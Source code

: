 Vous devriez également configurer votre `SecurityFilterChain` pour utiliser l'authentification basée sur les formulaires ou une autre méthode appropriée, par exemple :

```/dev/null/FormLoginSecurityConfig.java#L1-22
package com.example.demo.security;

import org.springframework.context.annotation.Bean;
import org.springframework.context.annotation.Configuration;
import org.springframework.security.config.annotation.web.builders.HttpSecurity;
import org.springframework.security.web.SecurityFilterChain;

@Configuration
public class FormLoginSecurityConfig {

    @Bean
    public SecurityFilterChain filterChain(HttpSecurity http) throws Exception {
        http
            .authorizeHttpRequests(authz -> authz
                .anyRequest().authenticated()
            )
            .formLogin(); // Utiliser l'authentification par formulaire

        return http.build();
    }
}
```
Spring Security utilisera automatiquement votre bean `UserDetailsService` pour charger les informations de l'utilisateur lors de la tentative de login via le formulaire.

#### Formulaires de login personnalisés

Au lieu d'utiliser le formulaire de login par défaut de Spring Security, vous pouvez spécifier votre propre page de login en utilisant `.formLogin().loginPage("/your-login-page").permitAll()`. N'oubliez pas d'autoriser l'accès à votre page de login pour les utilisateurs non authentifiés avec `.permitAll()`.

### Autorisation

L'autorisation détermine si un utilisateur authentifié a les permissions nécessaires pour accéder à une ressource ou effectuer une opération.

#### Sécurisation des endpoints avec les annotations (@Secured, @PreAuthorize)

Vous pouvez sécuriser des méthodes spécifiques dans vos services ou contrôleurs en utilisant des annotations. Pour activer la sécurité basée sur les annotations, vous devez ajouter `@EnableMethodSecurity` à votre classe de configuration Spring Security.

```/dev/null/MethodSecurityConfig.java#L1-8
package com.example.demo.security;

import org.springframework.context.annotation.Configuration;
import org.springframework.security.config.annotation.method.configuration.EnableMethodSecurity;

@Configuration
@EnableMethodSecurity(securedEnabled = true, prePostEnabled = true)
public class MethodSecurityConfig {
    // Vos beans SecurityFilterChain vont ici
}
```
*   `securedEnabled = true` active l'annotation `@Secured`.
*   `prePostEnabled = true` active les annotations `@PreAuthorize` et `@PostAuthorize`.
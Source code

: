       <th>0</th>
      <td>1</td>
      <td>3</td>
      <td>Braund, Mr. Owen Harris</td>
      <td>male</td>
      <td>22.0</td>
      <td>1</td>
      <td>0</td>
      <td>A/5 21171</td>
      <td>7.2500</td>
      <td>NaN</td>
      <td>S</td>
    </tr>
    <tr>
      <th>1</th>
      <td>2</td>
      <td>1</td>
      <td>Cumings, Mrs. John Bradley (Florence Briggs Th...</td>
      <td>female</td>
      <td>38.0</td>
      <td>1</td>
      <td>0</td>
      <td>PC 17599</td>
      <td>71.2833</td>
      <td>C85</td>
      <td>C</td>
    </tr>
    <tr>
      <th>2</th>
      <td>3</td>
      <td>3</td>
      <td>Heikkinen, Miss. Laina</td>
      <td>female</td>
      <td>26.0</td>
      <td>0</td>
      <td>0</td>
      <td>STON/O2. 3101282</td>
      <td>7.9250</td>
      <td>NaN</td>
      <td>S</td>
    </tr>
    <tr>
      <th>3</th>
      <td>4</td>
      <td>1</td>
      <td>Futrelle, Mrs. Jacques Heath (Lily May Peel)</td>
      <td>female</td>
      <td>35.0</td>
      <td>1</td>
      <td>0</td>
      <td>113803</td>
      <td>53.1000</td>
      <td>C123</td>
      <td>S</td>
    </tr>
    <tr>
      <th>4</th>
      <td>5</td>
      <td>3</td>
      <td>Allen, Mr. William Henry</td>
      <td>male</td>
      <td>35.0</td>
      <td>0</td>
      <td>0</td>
........
WHAT YOU ARE ASKED TO DO:
All lines in the listing above that contain "PreAuthorize" should be shown.

TASK ANSWER:
#### Sécurisation des endpoints avec les annotations (@Secured, @PreAuthorize)
*   `prePostEnabled = true` active les annotations `@PreAuthorize` et `@PostAuthorize`.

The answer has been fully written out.